Start at the line in the entries below that contains "post minor feature", stop at the line that contains "cyclic install running", and output exactly the lines in that span, both ends included.

(Saved data entries)

▬▬▬▬▬▬▬▬▬▬

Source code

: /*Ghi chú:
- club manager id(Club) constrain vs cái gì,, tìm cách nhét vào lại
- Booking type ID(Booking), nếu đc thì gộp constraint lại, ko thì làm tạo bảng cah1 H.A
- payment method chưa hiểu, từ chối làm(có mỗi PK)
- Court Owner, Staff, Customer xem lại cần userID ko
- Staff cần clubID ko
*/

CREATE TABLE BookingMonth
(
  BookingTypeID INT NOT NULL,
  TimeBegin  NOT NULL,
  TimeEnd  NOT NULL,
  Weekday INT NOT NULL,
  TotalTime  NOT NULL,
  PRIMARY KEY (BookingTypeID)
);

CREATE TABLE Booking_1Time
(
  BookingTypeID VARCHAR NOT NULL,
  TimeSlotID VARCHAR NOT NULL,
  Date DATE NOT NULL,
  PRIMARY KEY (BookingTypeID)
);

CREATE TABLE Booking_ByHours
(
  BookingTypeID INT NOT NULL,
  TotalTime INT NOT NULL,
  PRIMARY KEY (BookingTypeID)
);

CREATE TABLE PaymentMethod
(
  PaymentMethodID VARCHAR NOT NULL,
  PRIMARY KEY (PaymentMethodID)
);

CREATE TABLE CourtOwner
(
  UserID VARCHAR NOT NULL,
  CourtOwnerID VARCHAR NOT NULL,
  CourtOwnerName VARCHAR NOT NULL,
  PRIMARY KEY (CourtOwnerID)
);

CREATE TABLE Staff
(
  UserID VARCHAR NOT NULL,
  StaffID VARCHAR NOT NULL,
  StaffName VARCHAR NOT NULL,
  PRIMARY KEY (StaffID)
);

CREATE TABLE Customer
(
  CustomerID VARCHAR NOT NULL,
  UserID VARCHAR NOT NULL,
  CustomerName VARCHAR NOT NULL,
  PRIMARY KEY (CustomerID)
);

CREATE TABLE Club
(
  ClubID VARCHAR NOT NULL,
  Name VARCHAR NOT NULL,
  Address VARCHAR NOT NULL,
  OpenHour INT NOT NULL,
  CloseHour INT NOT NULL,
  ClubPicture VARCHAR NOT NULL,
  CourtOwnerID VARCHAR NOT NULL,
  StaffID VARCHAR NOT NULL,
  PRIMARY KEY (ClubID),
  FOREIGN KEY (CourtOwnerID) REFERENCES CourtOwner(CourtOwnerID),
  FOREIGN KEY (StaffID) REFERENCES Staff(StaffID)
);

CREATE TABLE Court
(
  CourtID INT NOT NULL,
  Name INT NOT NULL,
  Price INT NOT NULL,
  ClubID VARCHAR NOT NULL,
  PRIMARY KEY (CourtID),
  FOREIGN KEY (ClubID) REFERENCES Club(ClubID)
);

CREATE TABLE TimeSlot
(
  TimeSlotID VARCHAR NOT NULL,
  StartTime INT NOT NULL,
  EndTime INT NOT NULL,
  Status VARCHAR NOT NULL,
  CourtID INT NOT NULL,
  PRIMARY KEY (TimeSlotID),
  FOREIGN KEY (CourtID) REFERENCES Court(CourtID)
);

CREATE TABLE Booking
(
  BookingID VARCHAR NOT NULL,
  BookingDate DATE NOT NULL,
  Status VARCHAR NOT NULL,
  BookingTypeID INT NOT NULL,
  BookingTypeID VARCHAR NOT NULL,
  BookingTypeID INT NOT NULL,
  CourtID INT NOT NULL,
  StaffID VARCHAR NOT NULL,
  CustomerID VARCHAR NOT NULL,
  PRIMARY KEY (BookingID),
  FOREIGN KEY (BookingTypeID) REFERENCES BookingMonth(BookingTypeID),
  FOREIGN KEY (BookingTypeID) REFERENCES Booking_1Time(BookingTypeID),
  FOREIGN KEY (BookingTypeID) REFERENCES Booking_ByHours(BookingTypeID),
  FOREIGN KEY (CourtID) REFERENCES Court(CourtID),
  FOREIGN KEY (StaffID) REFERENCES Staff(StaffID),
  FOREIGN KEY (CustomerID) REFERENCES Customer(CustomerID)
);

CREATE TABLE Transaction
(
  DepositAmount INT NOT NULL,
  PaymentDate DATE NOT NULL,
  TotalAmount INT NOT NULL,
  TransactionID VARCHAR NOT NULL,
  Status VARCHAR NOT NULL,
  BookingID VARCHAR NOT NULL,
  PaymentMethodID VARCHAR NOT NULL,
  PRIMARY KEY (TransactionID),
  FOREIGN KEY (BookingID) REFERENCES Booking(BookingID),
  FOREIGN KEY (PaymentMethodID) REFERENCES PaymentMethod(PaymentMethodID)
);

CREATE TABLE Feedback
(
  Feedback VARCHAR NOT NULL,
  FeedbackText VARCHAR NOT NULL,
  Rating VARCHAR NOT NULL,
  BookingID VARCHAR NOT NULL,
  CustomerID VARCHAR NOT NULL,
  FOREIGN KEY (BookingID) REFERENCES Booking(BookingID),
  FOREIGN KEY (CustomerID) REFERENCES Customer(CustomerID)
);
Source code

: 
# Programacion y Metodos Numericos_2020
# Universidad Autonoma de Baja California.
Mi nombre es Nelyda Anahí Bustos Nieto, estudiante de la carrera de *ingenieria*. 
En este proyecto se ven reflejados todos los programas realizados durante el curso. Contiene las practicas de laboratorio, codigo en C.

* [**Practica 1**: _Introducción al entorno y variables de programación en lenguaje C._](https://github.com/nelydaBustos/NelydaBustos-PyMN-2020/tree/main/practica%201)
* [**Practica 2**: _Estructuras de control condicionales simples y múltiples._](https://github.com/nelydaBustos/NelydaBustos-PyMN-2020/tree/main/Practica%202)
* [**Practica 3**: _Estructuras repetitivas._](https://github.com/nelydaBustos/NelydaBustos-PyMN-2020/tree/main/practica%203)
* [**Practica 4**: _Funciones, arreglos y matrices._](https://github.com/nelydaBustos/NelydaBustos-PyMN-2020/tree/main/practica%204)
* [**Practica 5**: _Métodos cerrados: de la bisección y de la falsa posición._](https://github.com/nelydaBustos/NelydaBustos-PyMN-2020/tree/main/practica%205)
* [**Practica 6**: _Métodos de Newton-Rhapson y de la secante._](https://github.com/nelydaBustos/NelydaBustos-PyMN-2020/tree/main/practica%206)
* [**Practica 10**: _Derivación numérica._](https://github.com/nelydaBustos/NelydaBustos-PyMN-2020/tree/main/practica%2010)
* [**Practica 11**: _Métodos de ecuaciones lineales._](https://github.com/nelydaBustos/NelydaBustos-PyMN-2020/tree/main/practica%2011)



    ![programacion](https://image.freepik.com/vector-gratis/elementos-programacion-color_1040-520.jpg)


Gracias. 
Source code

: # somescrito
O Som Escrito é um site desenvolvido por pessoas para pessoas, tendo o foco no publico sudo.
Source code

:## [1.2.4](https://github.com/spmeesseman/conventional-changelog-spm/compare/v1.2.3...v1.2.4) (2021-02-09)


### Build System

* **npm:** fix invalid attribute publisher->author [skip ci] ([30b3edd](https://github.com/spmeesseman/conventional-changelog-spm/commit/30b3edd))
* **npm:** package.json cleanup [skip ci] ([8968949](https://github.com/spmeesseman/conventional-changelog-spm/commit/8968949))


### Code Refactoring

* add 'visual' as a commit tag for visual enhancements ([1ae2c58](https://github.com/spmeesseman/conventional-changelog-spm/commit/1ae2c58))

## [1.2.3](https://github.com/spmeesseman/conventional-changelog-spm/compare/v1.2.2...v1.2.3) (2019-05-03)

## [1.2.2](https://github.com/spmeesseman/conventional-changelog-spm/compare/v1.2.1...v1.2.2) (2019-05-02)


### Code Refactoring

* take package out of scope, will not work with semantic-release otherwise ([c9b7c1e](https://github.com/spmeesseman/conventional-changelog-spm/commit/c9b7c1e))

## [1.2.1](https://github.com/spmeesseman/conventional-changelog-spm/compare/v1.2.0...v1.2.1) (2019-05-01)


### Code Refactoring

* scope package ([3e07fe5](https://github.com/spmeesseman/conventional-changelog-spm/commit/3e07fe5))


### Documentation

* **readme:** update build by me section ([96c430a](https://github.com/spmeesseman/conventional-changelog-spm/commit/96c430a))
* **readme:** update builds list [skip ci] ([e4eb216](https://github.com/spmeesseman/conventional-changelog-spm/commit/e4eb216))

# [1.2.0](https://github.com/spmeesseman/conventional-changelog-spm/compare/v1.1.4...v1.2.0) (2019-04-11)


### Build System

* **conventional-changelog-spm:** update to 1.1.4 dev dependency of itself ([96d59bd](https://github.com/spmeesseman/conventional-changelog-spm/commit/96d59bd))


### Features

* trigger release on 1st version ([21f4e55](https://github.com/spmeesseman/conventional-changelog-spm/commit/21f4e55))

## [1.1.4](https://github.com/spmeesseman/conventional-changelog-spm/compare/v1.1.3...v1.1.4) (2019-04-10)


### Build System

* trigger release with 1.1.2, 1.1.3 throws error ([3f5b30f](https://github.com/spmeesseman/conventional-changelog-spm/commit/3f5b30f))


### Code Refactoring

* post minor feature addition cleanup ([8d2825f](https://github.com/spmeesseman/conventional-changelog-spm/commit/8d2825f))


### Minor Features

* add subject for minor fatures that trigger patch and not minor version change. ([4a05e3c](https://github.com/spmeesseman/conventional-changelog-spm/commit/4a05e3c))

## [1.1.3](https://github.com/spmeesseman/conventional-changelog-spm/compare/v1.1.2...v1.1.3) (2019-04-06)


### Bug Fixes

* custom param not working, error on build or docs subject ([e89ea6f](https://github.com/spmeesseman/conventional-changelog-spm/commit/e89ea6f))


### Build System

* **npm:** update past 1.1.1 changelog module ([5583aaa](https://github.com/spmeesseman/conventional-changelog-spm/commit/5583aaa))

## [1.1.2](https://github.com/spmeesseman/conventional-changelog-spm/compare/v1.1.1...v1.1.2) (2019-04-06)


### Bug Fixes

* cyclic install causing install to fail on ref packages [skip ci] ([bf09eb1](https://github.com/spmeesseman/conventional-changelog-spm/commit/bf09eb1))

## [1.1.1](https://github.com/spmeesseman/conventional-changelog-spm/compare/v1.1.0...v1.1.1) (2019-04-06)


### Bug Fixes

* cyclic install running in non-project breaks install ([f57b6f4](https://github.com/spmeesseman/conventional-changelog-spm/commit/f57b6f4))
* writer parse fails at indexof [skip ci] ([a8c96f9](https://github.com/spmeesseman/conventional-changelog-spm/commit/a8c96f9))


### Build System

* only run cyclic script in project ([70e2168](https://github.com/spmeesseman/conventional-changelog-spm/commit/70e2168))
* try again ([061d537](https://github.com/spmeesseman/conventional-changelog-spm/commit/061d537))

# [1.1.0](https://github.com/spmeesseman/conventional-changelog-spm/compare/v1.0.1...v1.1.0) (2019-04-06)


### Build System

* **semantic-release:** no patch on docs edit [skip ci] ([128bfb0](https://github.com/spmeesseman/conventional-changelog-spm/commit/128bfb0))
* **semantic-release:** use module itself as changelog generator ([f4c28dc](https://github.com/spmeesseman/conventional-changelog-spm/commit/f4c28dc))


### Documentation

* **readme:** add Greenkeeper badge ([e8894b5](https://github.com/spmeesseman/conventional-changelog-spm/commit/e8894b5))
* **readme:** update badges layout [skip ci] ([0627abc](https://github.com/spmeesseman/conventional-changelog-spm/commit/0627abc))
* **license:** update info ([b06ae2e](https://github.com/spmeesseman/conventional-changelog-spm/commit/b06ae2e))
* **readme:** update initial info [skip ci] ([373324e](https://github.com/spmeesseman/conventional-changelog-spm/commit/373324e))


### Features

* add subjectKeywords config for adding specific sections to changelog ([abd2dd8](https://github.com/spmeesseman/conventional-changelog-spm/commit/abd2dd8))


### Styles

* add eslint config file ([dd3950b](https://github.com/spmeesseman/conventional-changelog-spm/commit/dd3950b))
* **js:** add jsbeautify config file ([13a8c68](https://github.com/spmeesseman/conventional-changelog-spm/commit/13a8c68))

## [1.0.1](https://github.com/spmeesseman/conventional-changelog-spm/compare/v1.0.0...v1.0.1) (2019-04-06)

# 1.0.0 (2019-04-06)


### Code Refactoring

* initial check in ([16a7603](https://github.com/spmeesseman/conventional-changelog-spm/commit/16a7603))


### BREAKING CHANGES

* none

▬▬▬▬▬▬▬▬▬▬

Written answer:
* post minor feature addition cleanup ([8d2825f](https://github.com/spmeesseman/conventional-changelog-spm/commit/8d2825f))


### Minor Features

* add subject for minor fatures that trigger patch and not minor version change. ([4a05e3c](https://github.com/spmeesseman/conventional-changelog-spm/commit/4a05e3c))

## [1.1.3](https://github.com/spmeesseman/conventional-changelog-spm/compare/v1.1.2...v1.1.3) (2019-04-06)


### Bug Fixes

* custom param not working, error on build or docs subject ([e89ea6f](https://github.com/spmeesseman/conventional-changelog-spm/commit/e89ea6f))


### Build System

* **npm:** update past 1.1.1 changelog module ([5583aaa](https://github.com/spmeesseman/conventional-changelog-spm/commit/5583aaa))

## [1.1.2](https://github.com/spmeesseman/conventional-changelog-spm/compare/v1.1.1...v1.1.2) (2019-04-06)


### Bug Fixes

* cyclic install causing install to fail on ref packages [skip ci] ([bf09eb1](https://github.com/spmeesseman/conventional-changelog-spm/commit/bf09eb1))

## [1.1.1](https://github.com/spmeesseman/conventional-changelog-spm/compare/v1.1.0...v1.1.1) (2019-04-06)


### Bug Fixes

* cyclic install running in non-project breaks install ([f57b6f4](https://github.com/spmeesseman/conventional-changelog-spm/commit/f57b6f4))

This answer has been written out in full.